#### Your objective:
Please repeat the line that has "of World Class beauty." and all lines after it, exactly as they appear, through the end of the entries.

Saved data entries:
----------------------------------------
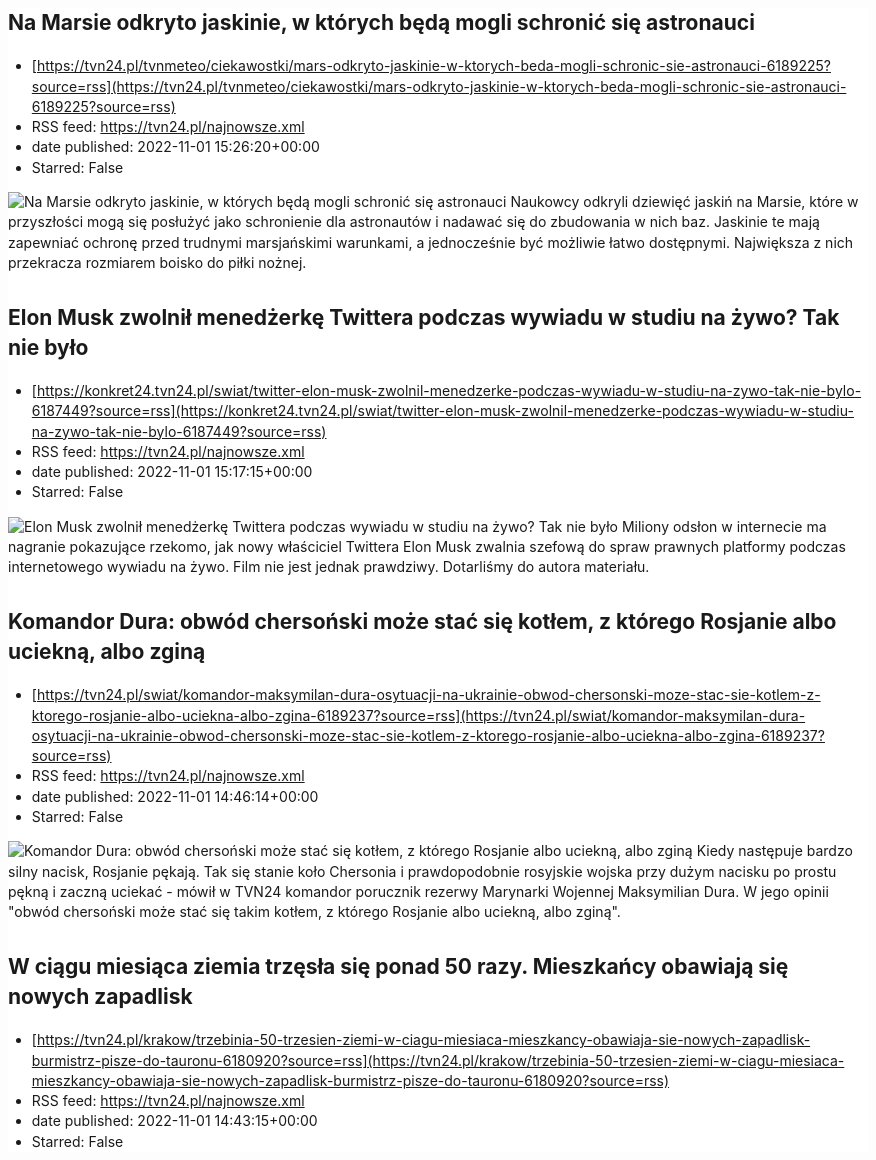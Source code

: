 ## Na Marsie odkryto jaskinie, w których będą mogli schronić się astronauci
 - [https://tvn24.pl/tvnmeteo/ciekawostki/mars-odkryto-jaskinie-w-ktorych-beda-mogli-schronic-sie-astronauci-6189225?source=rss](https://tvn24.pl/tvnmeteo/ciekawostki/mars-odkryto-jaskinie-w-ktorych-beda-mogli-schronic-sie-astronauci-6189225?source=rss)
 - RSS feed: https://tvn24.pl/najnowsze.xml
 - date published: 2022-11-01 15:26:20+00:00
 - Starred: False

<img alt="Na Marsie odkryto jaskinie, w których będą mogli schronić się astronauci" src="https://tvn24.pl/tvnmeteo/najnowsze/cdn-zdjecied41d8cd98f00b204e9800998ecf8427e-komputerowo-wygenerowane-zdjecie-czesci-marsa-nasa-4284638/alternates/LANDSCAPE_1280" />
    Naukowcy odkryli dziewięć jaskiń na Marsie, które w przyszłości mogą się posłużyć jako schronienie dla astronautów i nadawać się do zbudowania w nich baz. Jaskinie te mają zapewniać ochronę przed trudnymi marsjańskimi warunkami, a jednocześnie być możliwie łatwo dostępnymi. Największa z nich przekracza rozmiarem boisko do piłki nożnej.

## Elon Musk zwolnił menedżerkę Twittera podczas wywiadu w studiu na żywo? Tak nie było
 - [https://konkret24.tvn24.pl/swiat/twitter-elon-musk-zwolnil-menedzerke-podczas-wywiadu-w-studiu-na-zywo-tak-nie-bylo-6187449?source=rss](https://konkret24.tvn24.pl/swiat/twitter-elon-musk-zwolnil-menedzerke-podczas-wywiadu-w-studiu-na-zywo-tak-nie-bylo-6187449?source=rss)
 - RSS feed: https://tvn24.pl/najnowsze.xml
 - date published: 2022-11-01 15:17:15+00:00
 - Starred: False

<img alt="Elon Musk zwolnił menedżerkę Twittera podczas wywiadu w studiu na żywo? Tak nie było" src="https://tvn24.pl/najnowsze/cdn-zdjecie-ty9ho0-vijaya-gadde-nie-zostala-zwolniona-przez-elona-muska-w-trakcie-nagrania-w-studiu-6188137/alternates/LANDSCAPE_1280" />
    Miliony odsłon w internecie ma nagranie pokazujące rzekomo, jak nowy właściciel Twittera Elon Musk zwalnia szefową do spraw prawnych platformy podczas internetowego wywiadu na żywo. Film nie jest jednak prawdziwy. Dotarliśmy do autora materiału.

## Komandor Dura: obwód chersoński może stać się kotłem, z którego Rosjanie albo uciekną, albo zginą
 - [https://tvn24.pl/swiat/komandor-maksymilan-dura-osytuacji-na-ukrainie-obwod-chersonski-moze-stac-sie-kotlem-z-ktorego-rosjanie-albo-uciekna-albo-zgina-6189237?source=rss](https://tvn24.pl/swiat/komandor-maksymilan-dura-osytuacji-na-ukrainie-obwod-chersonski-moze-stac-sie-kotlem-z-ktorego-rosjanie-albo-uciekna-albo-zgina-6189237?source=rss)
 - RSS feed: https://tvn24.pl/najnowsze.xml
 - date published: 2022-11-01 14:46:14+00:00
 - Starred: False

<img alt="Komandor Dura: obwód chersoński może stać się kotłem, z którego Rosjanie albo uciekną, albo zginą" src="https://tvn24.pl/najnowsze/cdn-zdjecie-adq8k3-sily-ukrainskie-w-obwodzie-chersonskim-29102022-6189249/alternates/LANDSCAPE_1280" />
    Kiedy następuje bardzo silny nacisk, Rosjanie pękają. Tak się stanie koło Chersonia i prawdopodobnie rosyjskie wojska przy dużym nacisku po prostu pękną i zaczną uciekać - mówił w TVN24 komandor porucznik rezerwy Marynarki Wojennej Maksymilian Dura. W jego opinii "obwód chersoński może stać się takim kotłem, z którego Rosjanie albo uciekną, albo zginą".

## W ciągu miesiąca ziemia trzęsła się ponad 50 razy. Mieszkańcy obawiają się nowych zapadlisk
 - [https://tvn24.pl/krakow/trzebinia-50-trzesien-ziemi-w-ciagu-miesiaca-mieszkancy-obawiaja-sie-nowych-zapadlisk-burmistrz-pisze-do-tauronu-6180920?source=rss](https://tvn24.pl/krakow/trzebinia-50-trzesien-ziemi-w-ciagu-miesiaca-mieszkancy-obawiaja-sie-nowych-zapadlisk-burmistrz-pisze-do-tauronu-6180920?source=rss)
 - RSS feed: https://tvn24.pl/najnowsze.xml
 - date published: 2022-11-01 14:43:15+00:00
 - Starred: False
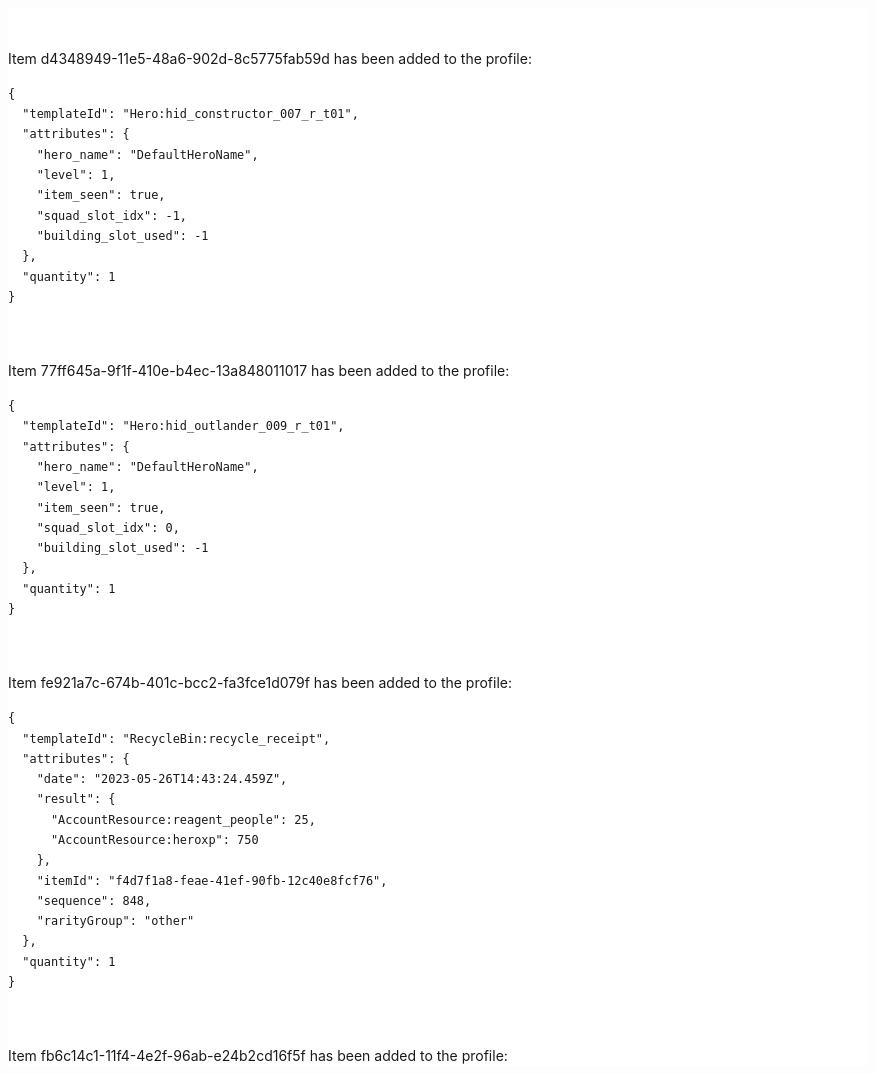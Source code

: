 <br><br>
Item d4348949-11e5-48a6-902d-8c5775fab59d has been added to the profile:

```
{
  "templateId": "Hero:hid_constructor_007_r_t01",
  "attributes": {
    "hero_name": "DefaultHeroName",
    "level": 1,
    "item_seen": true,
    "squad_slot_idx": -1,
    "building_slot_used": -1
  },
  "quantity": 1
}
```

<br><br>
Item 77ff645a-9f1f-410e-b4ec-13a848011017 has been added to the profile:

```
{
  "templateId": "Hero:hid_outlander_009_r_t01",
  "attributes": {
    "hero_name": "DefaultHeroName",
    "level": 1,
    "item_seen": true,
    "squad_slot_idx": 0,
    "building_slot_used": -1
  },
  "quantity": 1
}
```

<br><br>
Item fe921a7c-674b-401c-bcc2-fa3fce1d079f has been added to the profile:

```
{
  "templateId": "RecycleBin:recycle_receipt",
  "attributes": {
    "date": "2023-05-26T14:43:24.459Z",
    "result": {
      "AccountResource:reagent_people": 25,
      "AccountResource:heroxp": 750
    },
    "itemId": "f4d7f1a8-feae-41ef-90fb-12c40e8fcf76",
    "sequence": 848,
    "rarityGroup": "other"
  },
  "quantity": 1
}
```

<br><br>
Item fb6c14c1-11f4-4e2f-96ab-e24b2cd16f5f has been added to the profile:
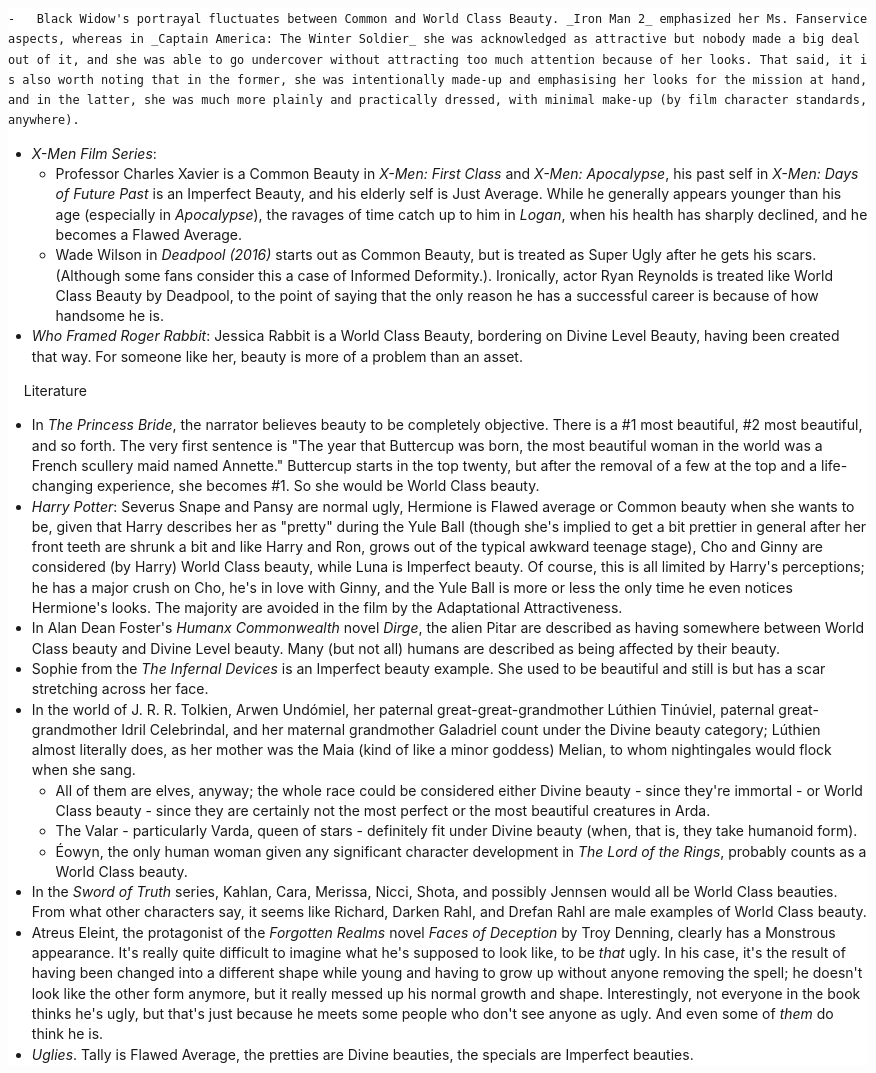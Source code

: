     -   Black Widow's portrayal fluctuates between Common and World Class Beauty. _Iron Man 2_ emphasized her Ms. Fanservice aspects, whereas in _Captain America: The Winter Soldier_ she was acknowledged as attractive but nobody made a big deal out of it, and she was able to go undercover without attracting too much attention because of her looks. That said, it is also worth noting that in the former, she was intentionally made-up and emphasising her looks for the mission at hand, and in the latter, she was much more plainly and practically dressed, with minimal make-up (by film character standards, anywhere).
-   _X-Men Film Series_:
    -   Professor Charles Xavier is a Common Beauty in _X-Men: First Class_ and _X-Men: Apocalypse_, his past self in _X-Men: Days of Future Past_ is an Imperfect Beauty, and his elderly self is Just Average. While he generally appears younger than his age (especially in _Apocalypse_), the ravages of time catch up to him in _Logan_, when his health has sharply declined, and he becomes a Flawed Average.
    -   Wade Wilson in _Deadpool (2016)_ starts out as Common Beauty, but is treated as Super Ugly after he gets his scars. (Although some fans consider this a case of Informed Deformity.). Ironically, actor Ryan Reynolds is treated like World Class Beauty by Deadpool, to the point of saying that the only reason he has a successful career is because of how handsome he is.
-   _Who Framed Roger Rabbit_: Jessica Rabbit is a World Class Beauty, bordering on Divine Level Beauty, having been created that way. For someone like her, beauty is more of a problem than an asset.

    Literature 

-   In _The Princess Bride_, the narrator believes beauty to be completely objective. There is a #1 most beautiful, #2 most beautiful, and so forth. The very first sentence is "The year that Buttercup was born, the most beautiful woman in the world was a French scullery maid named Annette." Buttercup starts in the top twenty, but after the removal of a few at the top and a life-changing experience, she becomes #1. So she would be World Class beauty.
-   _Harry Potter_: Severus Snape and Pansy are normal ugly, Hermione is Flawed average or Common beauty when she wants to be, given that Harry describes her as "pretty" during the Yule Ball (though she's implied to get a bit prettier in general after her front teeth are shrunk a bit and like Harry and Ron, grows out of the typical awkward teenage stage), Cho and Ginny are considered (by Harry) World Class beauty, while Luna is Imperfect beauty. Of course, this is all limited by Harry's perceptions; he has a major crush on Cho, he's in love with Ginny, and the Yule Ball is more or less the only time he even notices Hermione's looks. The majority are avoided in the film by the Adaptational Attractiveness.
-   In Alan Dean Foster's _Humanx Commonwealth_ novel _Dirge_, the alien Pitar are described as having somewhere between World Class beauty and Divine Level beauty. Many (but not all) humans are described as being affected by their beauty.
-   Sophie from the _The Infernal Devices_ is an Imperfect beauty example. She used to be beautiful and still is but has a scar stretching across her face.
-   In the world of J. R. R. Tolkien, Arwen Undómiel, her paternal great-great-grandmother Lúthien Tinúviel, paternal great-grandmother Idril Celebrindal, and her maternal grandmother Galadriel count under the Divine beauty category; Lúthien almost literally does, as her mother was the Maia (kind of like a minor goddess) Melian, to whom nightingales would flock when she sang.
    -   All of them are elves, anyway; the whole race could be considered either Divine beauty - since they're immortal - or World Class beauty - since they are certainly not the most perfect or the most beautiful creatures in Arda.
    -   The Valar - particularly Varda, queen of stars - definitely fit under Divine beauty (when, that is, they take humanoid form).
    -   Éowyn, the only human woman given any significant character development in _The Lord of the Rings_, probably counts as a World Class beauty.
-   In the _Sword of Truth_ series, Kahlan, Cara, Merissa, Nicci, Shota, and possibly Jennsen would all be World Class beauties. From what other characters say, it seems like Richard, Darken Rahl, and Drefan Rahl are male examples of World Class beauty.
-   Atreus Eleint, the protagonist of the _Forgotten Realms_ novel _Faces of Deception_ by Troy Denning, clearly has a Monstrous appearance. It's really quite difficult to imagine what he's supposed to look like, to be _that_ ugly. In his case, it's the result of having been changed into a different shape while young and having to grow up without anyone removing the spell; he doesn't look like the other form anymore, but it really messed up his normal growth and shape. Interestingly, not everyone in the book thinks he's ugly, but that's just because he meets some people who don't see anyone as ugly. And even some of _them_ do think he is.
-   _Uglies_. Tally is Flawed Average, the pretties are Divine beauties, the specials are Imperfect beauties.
----------------------------------------
#### Result:
-   In the _Sword of Truth_ series, Kahlan, Cara, Merissa, Nicci, Shota, and possibly Jennsen would all be World Class beauties. From what other characters say, it seems like Richard, Darken Rahl, and Drefan Rahl are male examples of World Class beauty.
-   Atreus Eleint, the protagonist of the _Forgotten Realms_ novel _Faces of Deception_ by Troy Denning, clearly has a Monstrous appearance. It's really quite difficult to imagine what he's supposed to look like, to be _that_ ugly. In his case, it's the result of having been changed into a different shape while young and having to grow up without anyone removing the spell; he doesn't look like the other form anymore, but it really messed up his normal growth and shape. Interestingly, not everyone in the book thinks he's ugly, but that's just because he meets some people who don't see anyone as ugly. And even some of _them_ do think he is.
-   _Uglies_. Tally is Flawed Average, the pretties are Divine beauties, the specials are Imperfect beauties.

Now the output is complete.